To help you manage the Quality of Service of your applications, Instana detects three types of an event.
An incident helps you to understand situations impacting your edge services and critical infrastructure by automatically learning their behavior and health, and then sending alerts when they become unhealthy. Edge services are what customers or other systems outside the monitored application actually access; they are the external deliverables of the application.
Incidents are created as soon as Instana detects either a key performance indication (KPI) is breached on an edge service, or a critical infrastructure issue. For more context, see our Analyze and Derive Application Health blog.
For discovered application services, Instana tracks the following KPIs:
- Load (calls/second).
- Latency (response time in milliseconds).
- Errors (error rate).
Instana automatically measures these KPIs for every service, and applies machine learning on each one to figure out the health of a service. Typical problems that are detected are:
- The error rate is higher than normal.
- The performance of the service is slow.

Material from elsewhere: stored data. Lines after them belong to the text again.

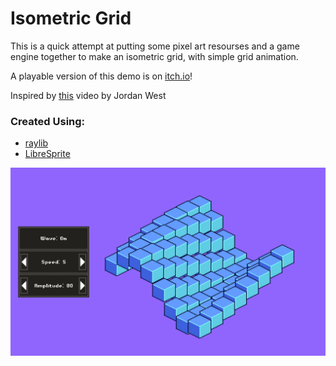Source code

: # Isometric Grid

This is a quick attempt at putting some pixel art resourses and a game engine together to make an isometric grid, with simple grid animation.

A playable version of this demo is on [itch.io](https://atiladhun.itch.io/isometric-wave-grid-demo)!

Inspired by [this](https://youtu.be/04oQ2jOUjkU) video by Jordan West

### Created Using:
- [raylib](https://www.raylib.com/)
- [LibreSprite](https://libresprite.github.io/#!/)

![screenshot](screenshot.png)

- There is a sudden drop of load.
KPIs are determined by capturing and analyzing every trace across the services and the application. Traces automatically capture errors like status codes or exceptions to find out if something went wrong. Traces also measure the time spent in each service and underlying components. Based on the Google Dapper architecture, a trace is a tree that consists of spans, where a span is a basic unit of work. In the microservice world, one span normally equals one request to a service or component, like a database. This means that we not only have an end-to-end trace of the application, but also the information about the performance of each individual service and component.
If the health of a service is impacted, Instana creates a new incident and by traversing the Dynamic Graph of issues and events, correlates it with all the other incidents. This gives a comprehensive overview of the situation regarding service and event impact.
An issue is an event that is triggered if something out of the ordinary happens.
Critical infrastructure issues, such as disk saturation and Elasticsearch cluster split brain situations, trigger incidents because their end result is most likely data loss.
In the preceding example, the CPU steal time on one Linux machine is suspicious and therefore marked as an issue. An issue by itself does not trigger an alert, Instana simply notes that it happened. Should the service to where this system is connected behave badly, this issue will be part of the incident. This methodology is one of the major benefits of Instana because it frees you from manually correlating events and performance problems. Just because something is using too much CPU for a while, doesn't mean there is a problem as such. Only when a service is impacted will this be relevant information.
Instana records the time when an issue first occurs and also when the condition ceases to exist (start and end time). In this case, you see that the CPU steal exceeded the 5% limit for only around two and a half minutes (from 07:08:37 to 07:10:54). By clicking on the issue line, you will see the details on the right hand side of the screen. The increase in CPU steal is evident at around 17:10.
The View Built-in Event link brings you directly to the corresponding definition in the Events & Alerts settings for this issue. This helps to understand on which basis a particular issue has been created.
- Applications, services or endpoints which receive infrequent traffic, for example, one call every 15 minutes, are not considered to have a sufficient basis for our issue detection.
- The severity of an issue can change during its lifetime. It represents the highest severity that was ever reached by this particular issue.
A change within an environment, include but are not limited to deployments, configuration changes, server starts or stops, and are categorized by:
- Changes - Changed configuration of components.
- Offline/Online - Tracking presence of components under management.
Instana recognizes changes by tracking relevant configurations specific to each monitored technology, as well as monitoring if something goes online (monitored by Instana) or goes offline (is not monitored by Instana anymore).
Every change is recorded and typically has a duration of only 1 second (start and end time difference). Like issues, change events are also correlated into an incident should they be relevant, thus sparing you an alert just because a system went offline. Maybe it was turned off because the load decreased at the end of the working day and it was no longer needed.